Com o actual sentido alargado da arte, espera-se que, em particular, as instituições ligadas à arte contemporânea, contrariem a institucionalização, reinventando-se todos os dias; acomodando nas suas vivências relações de respeito e liberdade com os criadores, os profissionais e os públicos. Reformulando constantemente os discursos e as metodologias e adaptando-se às convulsões/transformações da própria sociedade. Ainda assim, foi assinalado na sessão de debate que é preciso aproximar o museu da realidade e quem sabe, alargar os públicos; desde que os museus não esqueçam o sentido da experiência fenomenológica da relação dos objectos com o espectador; não subestimem o público, não deixem cair o efeito de descoberta nos visitantes ou pôr em causa as escolhas livres dentro do museu.
 
(1) Falk refere que a pessoa chega ao museu com uma agenda pessoal - uma série de expectativas que interferem/ determinam a própria visita e que correspondem a motivações. 

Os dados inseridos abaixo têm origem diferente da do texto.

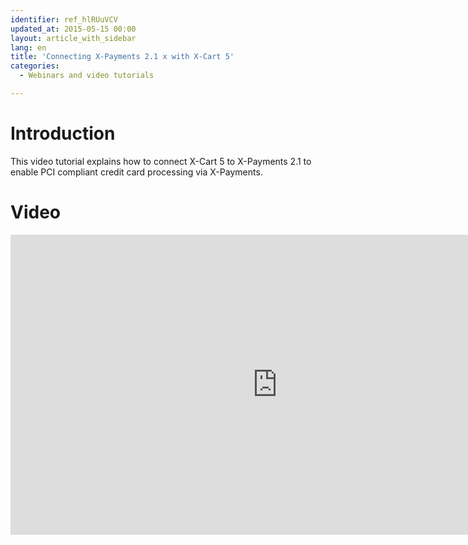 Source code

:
 ```yaml
---
identifier: ref_hlRUuVCV
updated_at: 2015-05-15 00:00
layout: article_with_sidebar
lang: en
title: 'Connecting X-Payments 2.1 x with X-Cart 5'
categories:
  - Webinars and video tutorials

---
```



# Introduction

This video tutorial explains how to connect X-Cart 5 to X-Payments 2.1 to enable PCI compliant credit card processing via X-Payments.

# Video

<iframe class="youtube-player" type="text/html" style="width: 853px; height: 480px" src="http://www.youtube.com/embed/6cQ9xzzGxow" frameborder="0"></iframe> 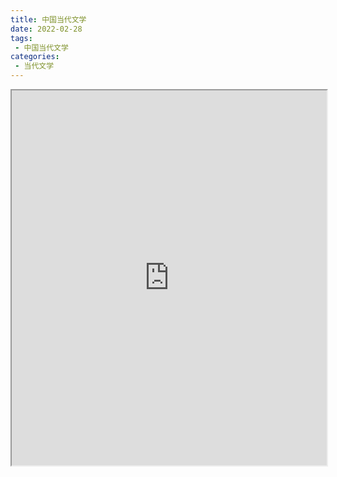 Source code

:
 ```yaml
---
title: 中国当代文学
date: 2022-02-28
tags:
 - 中国当代文学
categories:
 - 当代文学
---
```




<iframe src="https://study-doc.yourtools.icu/pdf/web/viewer.html?file=https://vkceyugu.cdn.bspapp.com/VKCEYUGU-e9075d72-0451-48df-afe1-d46932ae4554/4f9362dc-5e21-4261-88d9-88a1ad47b732.pdf" width="100%" height="600px"></iframe>
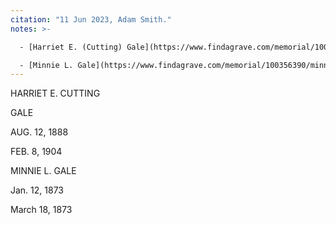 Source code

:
 ```yaml
---
citation: "11 Jun 2023, Adam Smith."
notes: >-

  - [Harriet E. (Cutting) Gale](https://www.findagrave.com/memorial/100356350/harriet-gale) (12 Aug 1838 to 08 Feb 1904).

  - [Minnie L. Gale](https://www.findagrave.com/memorial/100356390/minnie-l-gale) (12 Jan 1873 to 18 Mar 1873).
---
```


HARRIET E. CUTTING

GALE

AUG. 12, 1888

FEB. 8, 1904

MINNIE L. GALE

Jan. 12, 1873

March 18, 1873

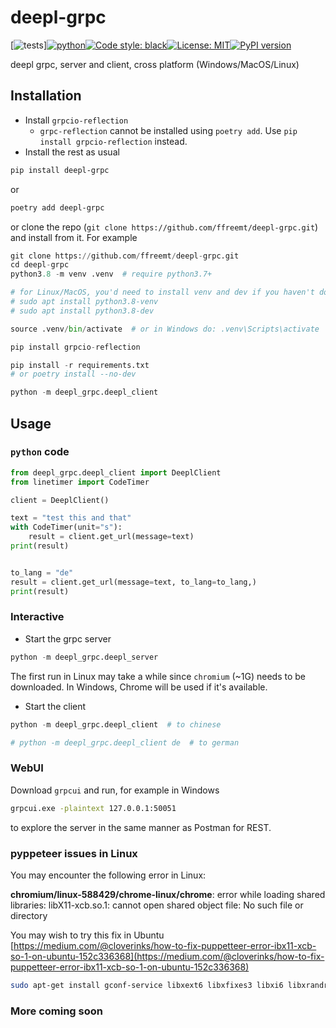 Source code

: # deepl-grpc
[![tests](https://github.com/ffreemt/deepl-grpc/actions/workflows/routine-tests.yml/badge.svg)][![python](https://img.shields.io/static/v1?label=python+&message=3.7%2B&color=blue)](https://img.shields.io/static/v1?label=python+&message=3.7%2B&color=blue)[![Code style: black](https://img.shields.io/badge/code%20style-black-000000.svg)](https://github.com/psf/black)[![License: MIT](https://img.shields.io/badge/License-MIT-yellow.svg)](https://opensource.org/licenses/MIT)[![PyPI version](https://badge.fury.io/py/deepl-grpc.svg)](https://badge.fury.io/py/deepl-grpc)

deepl grpc, server and client, cross platform (Windows/MacOS/Linux)

## Installation
*   Install ``grpcio-reflection``
    *   ``grpc-reflection`` cannot be installed using `poetry add`. Use ``pip install grpcio-reflection`` instead.
*   Install the rest as usual
```bash
pip install deepl-grpc
```
or
```bash
poetry add deepl-grpc
```

or clone the repo (`git clone https://github.com/ffreemt/deepl-grpc.git`) and install from it. For example
```python
git clone https://github.com/ffreemt/deepl-grpc.git
cd deepl-grpc
python3.8 -m venv .venv  # require python3.7+

# for Linux/MacOS, you'd need to install venv and dev if you haven't done so
# sudo apt install python3.8-venv
# sudo apt install python3.8-dev

source .venv/bin/activate  # or in Windows do: .venv\Scripts\activate

pip install grpcio-reflection

pip install -r requirements.txt
# or poetry install --no-dev

python -m deepl_grpc.deepl_client

```

## Usage

### `python` code
```python
from deepl_grpc.deepl_client import DeeplClient
from linetimer import CodeTimer

client = DeeplClient()

text = "test this and that"
with CodeTimer(unit="s"):
    result = client.get_url(message=text)
print(result)


to_lang = "de"
result = client.get_url(message=text, to_lang=to_lang,)
print(result)

```

### Interactive

*   Start the grpc server
```python
python -m deepl_grpc.deepl_server
```
The first run in Linux may take a while since `chromium` (~1G) needs to be downloaded. In Windows, Chrome will be used if it's available.

*   Start the client
```python
python -m deepl_grpc.deepl_client  # to chinese

# python -m deepl_grpc.deepl_client de  # to german
```

### WebUI
Download `grpcui` and run, for example in Windows
```bash
grpcui.exe -plaintext 127.0.0.1:50051
```
to explore the server in the same manner as Postman for REST.

### pyppeteer issues in Linux
You may encounter the following error in Linux:

 **chromium/linux-588429/chrome-linux/chrome**: error while loading shared libraries: libX11-xcb.so.1: cannot open shared object file: No such file or directory

You may wish to try this fix in Ubuntu [https://medium.com/@cloverinks/how-to-fix-puppetteer-error-ibx11-xcb-so-1-on-ubuntu-152c336368](https://medium.com/@cloverinks/how-to-fix-puppetteer-error-ibx11-xcb-so-1-on-ubuntu-152c336368)
```bash
sudo apt-get install gconf-service libxext6 libxfixes3 libxi6 libxrandr2 libxrender1 libcairo2 libcups2 libdbus-1-3 libexpat1 libfontconfig1 libgcc1 libgconf-2-4 libgdk-pixbuf2.0-0 libglib2.0-0 libgtk-3-0 libnspr4 libpango-1.0-0 libpangocairo-1.0-0 libstdc++6 libx11-6 libx11-xcb1 libxcb1 libxcomposite1 libxcursor1 libxdamage1 libxss1 libxtst6 libappindicator1 libnss3 libasound2 libatk1.0-0 libc6 ca-certificates fonts-liberation lsb-release xdg-utils wget
```

### More coming soon

<!---
https://www.cnblogs.com/lsdb/p/12102418.html
17     # portalocker.lock(file, portalocker.constants.LOCK_EX)
18     portalocker.lock(file, portalocker.LOCK_EX | portalocker.LOCK_NB)

import sys
from pathlib import Path

_ = Path(__file__).absolute().parent.parent.as_posix()
sys.path.append(_)


workingDir = Path(__file__).absolute().parent.as_posix()

cmd = f"nohup python {workingDir}/deepl_server.py >/dev/null 2>&1 &"

fullpath = "/tmp"
cmd = f"nohup python {fullpath}/file.py > {fullpath}/out 2>&1 &"
subprocess.Popen(cmd, shell=True)

subprocess.Popen("pythonw file.py", shell=True)

--->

(2) Identity-Related Visit Motivations 
(3) Segundo Falk, explorers, facilitators, professional/hobbyist, experience seekers, spiritual pilgrims
 
Para uns, o museu será um farol, para outros será um abrigo, satisfazendo diferentes necessidades. O museu alberga obras multifacetadas e os visitantes são únicos e surgem com estados de alma muito diferentes. Cada pessoa pode experimentar diversos papéis ao visitar um museu, isto é, uma vez ser um explorer e outra vez ser um facilitator. Falk diz-nos ainda que os visitantes trazem motivações relacionadas com as suas identidades e com a tal agenda pessoal. Acrescentando que se as pessoas não vão aos museus, é porque não compreendem que estes espaços podem satisfazer as suas necessidades pessoais. Seria interessante discutir-se um pouco mais de que necessidades se trata. Estamos a referirmo-nos a questões de realização pessoal? Compreender como as pessoas tomam conhecimento de si mesmas ao ponto de terem consciência de todas as suas necessidades não é tarefa fácil. Importa mencionar que Falk teve o cuidado de sublinhar que este conjunto de identidades (características), não nos diz obviamente tudo em relação aos visitantes. Falk refere que a identidade é multidimensional e que o museu é um espaço complexo e dinâmico.

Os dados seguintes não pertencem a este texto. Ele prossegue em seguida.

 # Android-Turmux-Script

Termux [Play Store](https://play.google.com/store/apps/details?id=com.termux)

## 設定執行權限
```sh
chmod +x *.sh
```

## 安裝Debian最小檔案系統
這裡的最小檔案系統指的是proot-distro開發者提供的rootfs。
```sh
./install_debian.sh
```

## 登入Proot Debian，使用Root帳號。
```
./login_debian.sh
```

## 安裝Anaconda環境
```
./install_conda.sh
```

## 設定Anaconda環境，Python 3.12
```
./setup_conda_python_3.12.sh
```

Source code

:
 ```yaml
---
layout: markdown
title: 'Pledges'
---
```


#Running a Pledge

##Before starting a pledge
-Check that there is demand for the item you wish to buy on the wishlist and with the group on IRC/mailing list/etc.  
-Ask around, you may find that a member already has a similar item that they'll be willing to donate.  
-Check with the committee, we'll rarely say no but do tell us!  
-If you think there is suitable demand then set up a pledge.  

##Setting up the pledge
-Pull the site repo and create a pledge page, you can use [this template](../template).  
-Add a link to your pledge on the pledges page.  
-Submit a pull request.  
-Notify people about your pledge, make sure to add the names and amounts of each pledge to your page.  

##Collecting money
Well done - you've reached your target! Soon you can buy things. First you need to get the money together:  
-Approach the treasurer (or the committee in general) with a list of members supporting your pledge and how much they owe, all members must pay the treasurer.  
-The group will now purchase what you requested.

Por outro lado, esta questão levantada por Falk fez-me pensar em que medida projectamos a nossa identidade na ida ao museu. Como se estes espaços representassem uma espécie de palco para a narrativa pessoal. Para além das afinidades com a programação e/ou pluralidade das propostas, factores sócio-económicos, educacionais e outros, na origem da escolha do museu podem estar questões de identificação e semelhança. O processo de construção e reconstrução de identificações faz com que o indivíduo defina o seu lugar na sociedade. São os museus capazes de lidar com estas questões?
Falk determina que estes estudos representam um conjunto de informações que podem funcionar como ferramentas para um melhor desempenho das instituições. Acrescentando que podem servir de reflexão no sentido de inverter ou reformular algumas dinâmicas actuais dos museus. Na minha opinião, seria importante que se olhasse para estas ferramentas essencialmente com fins criativos e não lucrativos. Os estudos significam sempre contributos, pois ao conhecer-se a realidade com que se está a lidar, fica-se mais preparado para decidir e antecipar para onde se quer ir e o que se quer fazer, neste caso, com o museu.

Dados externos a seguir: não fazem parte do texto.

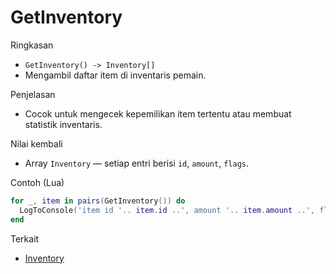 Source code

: # GetInventory

Ringkasan
- `GetInventory() -> Inventory[]`
- Mengambil daftar item di inventaris pemain.

Penjelasan
- Cocok untuk mengecek kepemilikan item tertentu atau membuat statistik inventaris.

Nilai kembali
- Array `Inventory` — setiap entri berisi `id`, `amount`, `flags`.

Contoh (Lua)
```lua
for _, item in pairs(GetInventory()) do
  LogToConsole('item id '.. item.id ..', amount '.. item.amount ..', flags '.. item.flags)
end
```

Terkait
- [Inventory](../structures/Inventory.md)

Por outro lado, se os museus estão empenhados em comunicar, e se comunicar é tornar comum, então é na partilha que deve assentar a dinâmica dos museus. Ocorre-me entretanto lembrar José Régio
(...)
Não sei por onde vou, Não sei por onde vou
- Sei que não vou por aí!
Para que as pessoas valorizem a arte é necessário levar as pessoas a uma vivência da própria arte, e esta deverá ser a fórmula a usar no museu, permitindo assim uma maior compreensão dos seus objectivos. O que deve preocupar os museus (e em particular os serviços educativos) é a capacidade de tornar estas instituições, lugares inclusivos. Um museu que encare a diversidade como uma oportunidade, no sentido de despertar consciências e combater qualquer forma de estigma. Os projectos de responsabilidade social podem ser fortes aliados para se construir um verdadeiro sentido de comunidade.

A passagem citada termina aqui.